In our first few months serving as Directors of Learning with
SCSBC, Darren and I have been blessed through visiting many
of our schools throughout the province. We have walked the
hallways, met with learning leaders and classroom teachers,
heard rich stories illustrating diverse learning cultures, and
listened to a wonderful polyphony of articulated goals and
related initiatives. We listened and reflected on the messages
the wall spoke, the culture reflected, and the gut imbued. There
exists, we found, a unanimously held ideal for education in our
schools: biblically-founded, engaged learning for all students.
This shared ideal can be likened to Gary Fenstermacher’s North
Star.
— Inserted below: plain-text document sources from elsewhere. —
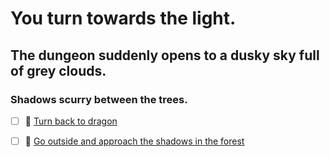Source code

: # You turn towards the light.
## The dungeon suddenly opens to a dusky sky full of grey clouds. 
### Shadows scurry between the trees. 

- [ ] 🐉 [Turn back to dragon](3-2.md)

- [ ] 🌲 [Go outside and approach the shadows in the forest](../3/4.md)
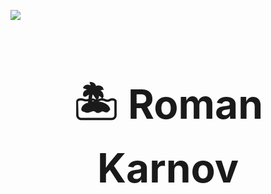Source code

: <p>
  <img src="https://svg-banners.vercel.app/api?type=rainbow&text1=Hi%20,%20I%27m%20RoKa781&height=200&width=1000">
</p>

<h3 align="center" style="font-size: 64px;">🏝️ Roman Karnov</h3>
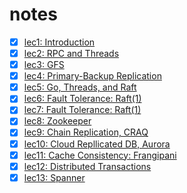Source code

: # notes

- [x] [lec1: Introduction](./lec1.md)
- [x] [lec2: RPC and Threads](./lec2.md)
- [x] [lec3: GFS](./lec3.md)
- [x] [lec4: Primary-Backup Replication](./lec4.md)
- [x] [lec5: Go, Threads, and Raft](./lec5.md)
- [x] [lec6: Fault Tolerance: Raft(1)](./lec6.md)
- [x] [lec7: Fault Tolerance: Raft(1)](./lec7.md)
- [x] [lec8: Zookeeper](./lec8.md)
- [x] [lec9: Chain Replication, CRAQ](./lec9.md)
- [x] [lec10: Cloud Repllicated DB, Aurora](./lec10.md)
- [x] [lec11: Cache Consistency: Frangipani](./lec11.md)
- [x] [lec12: Distributed Transactions](./lec12.md)
- [x] [lec13: Spanner](./lec13.md)
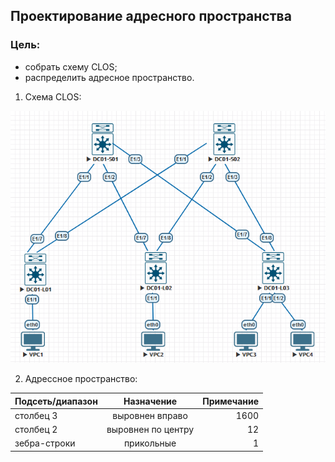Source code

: ## **Проектирование адресного пространства**

### **Цель:**

  * cобрать схему CLOS;
  * распределить адресное пространство.


1. Схема CLOS:

![hw1_img1](HW1_CLOS.png)

2. Адрессное пространство:

| Подсеть/диапазон |     Назначение     | Примечание |
| -----------------|:------------------:| ----------:|
| столбец 3        | выровнен вправо    |       1600 |
| столбец 2        | выровнен по центру |         12 |
| зебра-строки     | прикольные         |          1 |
Fenstermacher suggests that the North Star – or an educational
ideal – serves an important role as a critical waypoint by
which we navigate and align the actions and choices of our journey
toward an achievable North Field, or an achievable goal as destination
point3. Keeping our North Star ideal in view, we check and
realign our progress from time to time, ensuring that we keep
traveling in the intended direction toward our North Field.
This seems simple enough. In the language of visioning, goal
setting, and strategic plans, this is not new. We lock our vision on
the ideal and set attainable goals congruent with the trajectory of that vision. Each school works through this process. Yet, despite a

shared ideal among our schools for providing biblically-founded,
engaged learning for all students, the journeys, steps and chosen
vehicles may look quite different. This reality sometimes seems
to defy logic and cultivates confusion. If our schools are aligning
with a common ideal, why would pursuits and expressed articulation
of held goals look so different?

Think about the last time you engaged in solving a Sudoku
puzzle. As you settle in to solve the puzzle, there are many
potential starting points. Do you first consider an entire row
or column, or do you concentrate on one of the three by three
squares? Do you work forward, or do you attempt a backwards
deconstruction method? Brute force trial and error, or finesse?
Whatever method you choose, each step affects the subsequent steps required and a variety of sequences can lead to successful
attainment of your goal. And, this sequence might look vastly
different from one player to the next. We understand that there
exist many valid routes toward completion, and that each route
could serve well in informing and assisting other routes.
Choosing methods as we work toward an educational ideal for
our school is like this. There are many starting points, histories,
subsequent paths, methods and zigzags that make each
journey unique.

When schools focus on particular initiatives, they sow fruit in
those areas. This fruit is good, and we can readily identify good
fruit resulting from each school’s initiatives. Our challenge is to
find and build a language that bridges the various methods and
recognizes the social nature of how our action initiatives might
inform and build upon one another in powerful ways. We are all
moving toward the vision of the ideal. Our journeys are enriched
through the voyages of others moving in the same direction,
even where those stories exist on an alternate path.
We need to create a space for language that contains an
inherent property of teasing out the congruencies between
various school initiatives. We have opportunity to consider
the strengths of current practices we engage in and also
how the strengths of alternate methodologies might further
support and enhance what we are doing. Where our ideals for
education center on understanding and supporting the needs
of every learner under our care, the re-storying, re-forming, and
re-imagining of our daily practice will be a natural consequence.

Better together.

References
1 Robinson, K. (2006, February). Rethinking Education. (T. Conference, Interviewer) Retrieved 2012, from http://www.ted.com/talks/ken_robinson_says_schools_kill_creativity.html

2 Smith, J. (2014). Imagining the Kingdom. Christian Schools Canada Conference. Victoria, BC.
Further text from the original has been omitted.